In terms of US data, the Bureau of Economic analysis released trade figures for the month of July. The trade deficit rose moderately by $0.20bn to $43.70bn, coming in better than expectations of $44.60bn.
In other data out of the US, the Institute of Supply Management published the August PMI readings for the non-manufacturing industry. The index increased by 1.4 points to 55.3 but stood below the forecasted 55.4. In contrast, the Markit equivalent dropped by 0.9 points to 56.0 in August, missing expectations of 56.8, while the composite version which summarizes the trends of the manufacturing and non-manufacturing activities decreased by 0.7 points to 55.3. This followed the release of the Markit manufacturing PMI index which ticked up by 0.3 points to 52.8 on Friday.

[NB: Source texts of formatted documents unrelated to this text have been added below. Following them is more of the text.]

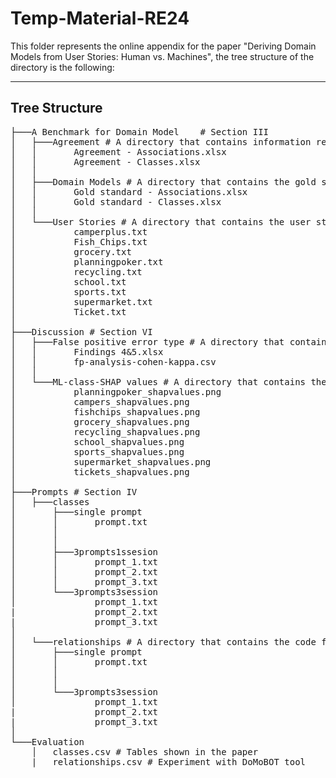 # Temp-Material-RE24

This folder represents the online appendix for the paper "Deriving Domain Models from User Stories: Human vs. Machines", the tree structure of the directory is the following:

--------------------------------------------------
##   Tree Structure
<pre>
├───A Benchmark for Domain Model    # Section III 
│   ├───Agreement # A directory that contains information regarding the tags of the different taggers
│   │       Agreement - Associations.xlsx     
│   │       Agreement - Classes.xlsx
│   │
│   ├───Domain Models # A directory that contains the gold standard models
│   │       Gold standard - Associations.xlsx
│   │       Gold standard - Classes.xlsx
│   │
│   └───User Stories # A directory that contains the user stories
│           camperplus.txt
│           Fish_Chips.txt
│           grocery.txt
│           planningpoker.txt
│           recycling.txt
│           school.txt
│           sports.txt
│           supermarket.txt
│           Ticket.txt
│
├───Discussion # Section VI  
│   ├───False positive error type # A directory that contains the material for findings 4 and 5
│   │       Findings 4&5.xlsx
│   │       fp-analysis-cohen-kappa.csv
│   │
│   └───ML-class-SHAP values # A directory that contains the material for finding 6
│           planningpoker_shapvalues.png
│           campers_shapvalues.png
│           fishchips_shapvalues.png
│           grocery_shapvalues.png
│           recycling_shapvalues.png
│           school_shapvalues.png
│           sports_shapvalues.png
│           supermarket_shapvalues.png
│           tickets_shapvalues.png
│
├───Prompts # Section IV  
│   ├───classes
│       ├───single prompt
│       │       prompt.txt
│       │      
│       │
│       ├───3prompts1ssesion
│       │       prompt_1.txt
│       │       prompt_2.txt
│       │       prompt_3.txt
│       └───3prompts3session
│               prompt_1.txt
|               prompt_2.txt
|               prompt_3.txt
│   
│   └───relationships # A directory that contains the code for generating the features for classes and associations
│       ├───single prompt
│       │       prompt.txt
│       │      
│       │
│       └───3prompts3session
│               prompt_1.txt
|               prompt_2.txt
|               prompt_3.txt
│
└───Evaluation
    │   classes.csv # Tables shown in the paper
    |   relationships.csv # Experiment with DoMoBOT tool

</pre>
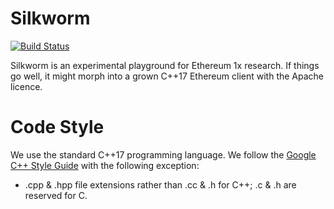 Silkworm
===

[![Build Status](https://travis-ci.com/yperbasis/silkworm.svg?branch=master)](https://travis-ci.com/yperbasis/silkworm)

Silkworm is an experimental playground for Ethereum 1x research.
If things go well, it might morph into a grown C++17 Ethereum client with the Apache licence.

# Code Style

We use the standard C++17 programming language.
We follow the [Google C++ Style Guide](https://google.github.io/styleguide/cppguide.html) with the following exception:

* .cpp & .hpp file extensions rather than .cc & .h for C++; .c & .h are reserved for C.
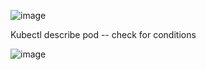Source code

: 
![image](https://github.com/user-attachments/assets/de73cb2f-4393-420f-8a6f-a93726b10880)


Kubectl describe pod -- check for conditions

![image](https://github.com/user-attachments/assets/31304390-da3d-48cf-8058-48d699d2dc34)
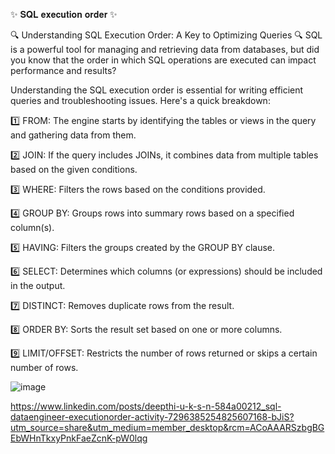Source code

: ✨ 𝐒𝐐𝐋 𝐞𝐱𝐞𝐜𝐮𝐭𝐢𝐨𝐧 𝐨𝐫𝐝𝐞𝐫 ✨ 

🔍 Understanding SQL Execution Order: A Key to Optimizing Queries 🔍
SQL is a powerful tool for managing and retrieving data from databases, but did you know that the order in which SQL operations are executed can impact performance and results?

Understanding the SQL execution order is essential for writing efficient queries and troubleshooting issues. Here's a quick breakdown:

1️⃣ FROM: The engine starts by identifying the tables or views in the query and gathering data from them.

2️⃣ JOIN: If the query includes JOINs, it combines data from multiple tables based on the given conditions.

3️⃣ WHERE: Filters the rows based on the conditions provided.

4️⃣ GROUP BY: Groups rows into summary rows based on a specified column(s).

5️⃣ HAVING: Filters the groups created by the GROUP BY clause.

6️⃣ SELECT: Determines which columns (or expressions) should be included in the output.

7️⃣ DISTINCT: Removes duplicate rows from the result.

8️⃣ ORDER BY: Sorts the result set based on one or more columns.

9️⃣ LIMIT/OFFSET: Restricts the number of rows returned or skips a certain number of rows.

![image](https://github.com/user-attachments/assets/8ff6b05e-8e65-404a-8e1c-d708c4849e64)



https://www.linkedin.com/posts/deepthi-u-k-s-n-584a00212_sql-dataengineer-executionorder-activity-7296385254825607168-bJiS?utm_source=share&utm_medium=member_desktop&rcm=ACoAAARSzbgBGEbWHnTkxyPnkFaeZcnK-pW0lqg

Dollar/yen partially reversed yesterday’s losses, climbing by 0.21% to a session high of 109.04. Dollar/swissie was up by 0.16% to $0.9564, while the safe-haven gold slipped by 0.06% to $1,337.70 an ounce.
The euro was building an upleg against the greenback, edging up to $1.1937. Note that ECB policymakers are meeting tomorrow, with markets anticipating the central bank to stick to its current monetary policy strategy, potentially giving new hints on the timing it will start reducing its asset holdings.
Sterling extended its gains versus the greenback reaching a one-month high of $1.3053 a day before the parliament brings the government’s EU repeal bill on the table. With uncertainties around Brexit talks remaining on the background, the UK’s Finance minister Philip Hammond warned policymakers on Monday to avoid any delay on legislation after the opposition party was said to be preparing several changes to the bill.
The aussie stretched its downtrend after disappointing GDP growth data, being 0.31% down on the day at $0.7971, while the kiwi was down by 0.35% at $0.7209.
The Canadian dollar surged by more than 1% today after the Bank of Canada shocked markets by raising interest rates. The Bank of Canada announced it is increasing its overnight rate by a quarter of a percentage points to 1%. The decision was unexpected as a majority of analysts were anticipating the next move to come in October. But following much stronger-than-expected GDP growth in the second quarter, the BoC opted to act at its September meeting. However, regarding the outlook for further rate hikes, the Bank said future decisions would be data dependent and expressed some concerns about geopolitical risks, a stronger loonie and high household debt. Nevertheless, the loonie jumped to a fresh 2-year high after the decision, with dollar/loonie hitting a low of 1.2134 before settling around 1.2235.
Before the BOC announces its decision to raise rates, trade data failed to provide support to the currency. Canadian exports dropped by C$2.29bn to C$44.14bn in July mainly due to a stronger exchange rate according to Statistics Canada (loonie gained 3.6 US cents in July), whilst imports declined by C$3.02bn to C$47.18. The trade deficit narrowed by C$0.72bn to C$3.04bn, surprising analysts who projected it to shrink by C$0.06bn to C$3.10bn.
Looking at oil prices, those were one of the best performers during the European session. WTI crude surged by 1.19% to a near one-month high of $49.21 per barrel, while Brent jumped by 1.35% to a more than three-month high of $54.12. The increase in prices emerged as a significant proportion of the total US refining capacity was still shut after the catastrophic storm Harvey knocked out of business major refineries in Texas last week. Moreover, hurricane Irma which is currently located in the Caribbean and is expected to enter Florida, might cause additional fuel shortage. According to Reuters, 250k barrels of daily refining capacity are located in the Dominican Republic and Cuba. Though, the American Petroleum Institute report published later today and the Energy Information Administration report released tomorrow will give an indication of the damage caused by Harvey. It should be mention that the API report is expected to show that crude oil stock reduced by 5.78mn barrels last week.